A Índia anunciou uma série de fusões envolvendo 10 bancos estatais, à medida que se move para fortalecer um setor em dificuldades sob uma montanha de dívidas e garantir balanços mais fortes para impulsionar empréstimos e revitalizar o crescimento econômico.

As fusões, que reduziram para 12 o número total de bancos estatais de 27 em 2017, são as primeiras desde que o governo do primeiro-ministro indiano Narendra Modi venceu a reeleição no final de maio.

O governo de Modi prometeu limpar o setor bancário e reduzir o número de bancos estatais.

“Doze bancos solidamente presentes, bem consolidados, energizados e com capital adequado agora vão operar”, disse o ministro das Finanças Nirmala Sitharaman em entrevista coletiva nesta sexta-feira. “Estamos tentando construir os bancos NextGen”.

O anúncio foi divulgado quando a Índia divulgou dados que mostram que seu crescimento econômico no trimestre de abril a junho caiu para 5%, o mais fraco em mais de seis anos.

O governo está tomando medidas para aumentar o investimento no país e ajudar setores como bancos e manufatura de automóveis.

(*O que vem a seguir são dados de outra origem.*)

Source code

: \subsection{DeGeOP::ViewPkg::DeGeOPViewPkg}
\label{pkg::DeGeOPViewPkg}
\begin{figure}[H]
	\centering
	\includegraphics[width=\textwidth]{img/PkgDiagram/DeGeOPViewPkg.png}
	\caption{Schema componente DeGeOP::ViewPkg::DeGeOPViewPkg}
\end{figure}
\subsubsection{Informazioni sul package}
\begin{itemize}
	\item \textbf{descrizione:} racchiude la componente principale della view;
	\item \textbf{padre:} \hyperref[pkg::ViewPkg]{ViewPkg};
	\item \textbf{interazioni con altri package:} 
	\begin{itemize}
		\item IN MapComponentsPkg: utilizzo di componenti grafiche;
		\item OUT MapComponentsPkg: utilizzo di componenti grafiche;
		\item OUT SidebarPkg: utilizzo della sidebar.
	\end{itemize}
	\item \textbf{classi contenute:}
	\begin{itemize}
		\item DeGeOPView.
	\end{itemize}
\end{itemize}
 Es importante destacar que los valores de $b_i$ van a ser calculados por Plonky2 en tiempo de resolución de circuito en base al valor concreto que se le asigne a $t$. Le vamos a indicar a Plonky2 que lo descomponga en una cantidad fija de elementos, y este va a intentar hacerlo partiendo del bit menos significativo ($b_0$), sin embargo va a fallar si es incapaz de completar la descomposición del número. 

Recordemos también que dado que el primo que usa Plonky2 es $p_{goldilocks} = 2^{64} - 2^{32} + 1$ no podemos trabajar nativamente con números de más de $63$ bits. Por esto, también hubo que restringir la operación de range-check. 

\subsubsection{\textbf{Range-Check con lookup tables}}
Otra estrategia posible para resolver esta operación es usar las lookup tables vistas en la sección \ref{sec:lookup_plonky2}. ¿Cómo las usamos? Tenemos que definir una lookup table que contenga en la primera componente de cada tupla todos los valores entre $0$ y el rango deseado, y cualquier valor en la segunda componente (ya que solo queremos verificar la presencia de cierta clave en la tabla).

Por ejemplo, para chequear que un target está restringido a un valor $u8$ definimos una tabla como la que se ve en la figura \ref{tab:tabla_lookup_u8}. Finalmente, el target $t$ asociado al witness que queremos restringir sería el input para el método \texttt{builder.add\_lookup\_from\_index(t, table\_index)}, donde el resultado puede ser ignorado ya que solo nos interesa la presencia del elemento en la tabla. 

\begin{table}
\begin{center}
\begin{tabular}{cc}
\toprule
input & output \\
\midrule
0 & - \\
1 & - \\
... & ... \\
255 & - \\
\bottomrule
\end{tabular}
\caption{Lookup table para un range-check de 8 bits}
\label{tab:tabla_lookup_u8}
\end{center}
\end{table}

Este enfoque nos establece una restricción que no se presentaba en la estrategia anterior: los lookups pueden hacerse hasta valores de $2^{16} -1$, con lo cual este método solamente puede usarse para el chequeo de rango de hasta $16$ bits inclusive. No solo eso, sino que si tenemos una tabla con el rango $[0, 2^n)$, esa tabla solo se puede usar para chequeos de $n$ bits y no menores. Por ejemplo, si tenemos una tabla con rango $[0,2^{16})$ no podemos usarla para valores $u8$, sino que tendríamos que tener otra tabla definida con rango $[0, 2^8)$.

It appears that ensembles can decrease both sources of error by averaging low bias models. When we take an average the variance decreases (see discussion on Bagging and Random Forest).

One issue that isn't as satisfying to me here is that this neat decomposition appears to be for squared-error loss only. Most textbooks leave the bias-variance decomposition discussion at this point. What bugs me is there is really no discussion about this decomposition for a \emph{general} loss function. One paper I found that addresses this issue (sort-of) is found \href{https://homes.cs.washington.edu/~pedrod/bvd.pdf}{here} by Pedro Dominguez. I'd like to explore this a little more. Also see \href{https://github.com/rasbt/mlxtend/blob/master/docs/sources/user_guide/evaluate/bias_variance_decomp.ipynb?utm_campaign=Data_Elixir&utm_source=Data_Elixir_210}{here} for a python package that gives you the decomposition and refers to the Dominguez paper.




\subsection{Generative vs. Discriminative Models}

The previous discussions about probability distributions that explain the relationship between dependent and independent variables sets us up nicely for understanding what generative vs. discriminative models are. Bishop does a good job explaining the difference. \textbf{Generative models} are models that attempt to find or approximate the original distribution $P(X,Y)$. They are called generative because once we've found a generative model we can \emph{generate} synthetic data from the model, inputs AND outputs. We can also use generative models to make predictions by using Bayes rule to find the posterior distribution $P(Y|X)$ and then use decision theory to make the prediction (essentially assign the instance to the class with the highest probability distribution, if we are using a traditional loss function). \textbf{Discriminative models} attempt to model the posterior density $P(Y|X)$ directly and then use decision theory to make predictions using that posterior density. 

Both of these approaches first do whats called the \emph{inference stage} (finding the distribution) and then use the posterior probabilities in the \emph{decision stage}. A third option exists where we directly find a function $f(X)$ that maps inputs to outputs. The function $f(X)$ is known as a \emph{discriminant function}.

Sitharaman disse que o Oriental Bank of Commerce e o United Bank serão fundidos com o Punjab National Bank, com sede em Nova Délhi, para criar o segundo maior credor da Índia, depois do State Bank of India.

Dois credores sediados no sul da Índia, o Canara Bank e o Syndicate Bank, estariam amalgamados, acrescentou o governo.

Em outros lugares, o Andhra Bank e o Corporation Bank se fundirão com o Union Bank, enquanto o Indian Bank se fundirá com o Allahabad Bank.

“As fusões foram feitas seletivamente para garantir que os bancos mais fortes não sejam impactados devido aos bancos mais fracos no processo de fusão”, disse Siddharth Purohit, analista de pesquisa da SMC Institutional Equities.

Em 2017, o governo fundiu o State Bank of India com seus bancos associados e, este ano, fundiu o Bank of Baroda com alguns pares menores.

“A consolidação ajudará economias de escala para esses bancos, resultando em melhoria de custo de fundos e eficiência operacional”, disse Mona Khetan, analista bancário da Reliance Securities.

No entanto, questões relacionadas a fusões, incluindo recursos humanos e questões de tecnologia, racionalização de agências e realinhamento de ativos não produtivos, podem afetar a rentabilidade intermediária dos bancos, acrescentou.

Sitharaman também anunciou aos 10 credores a concessão de fundos na mais recente infusão de dinheiro do governo em bancos estatais, depois que anunciou em julho os planos de injetar outros 700 bilhões de rúpias (US $ 9,79 bilhões) no setor neste ano fiscal.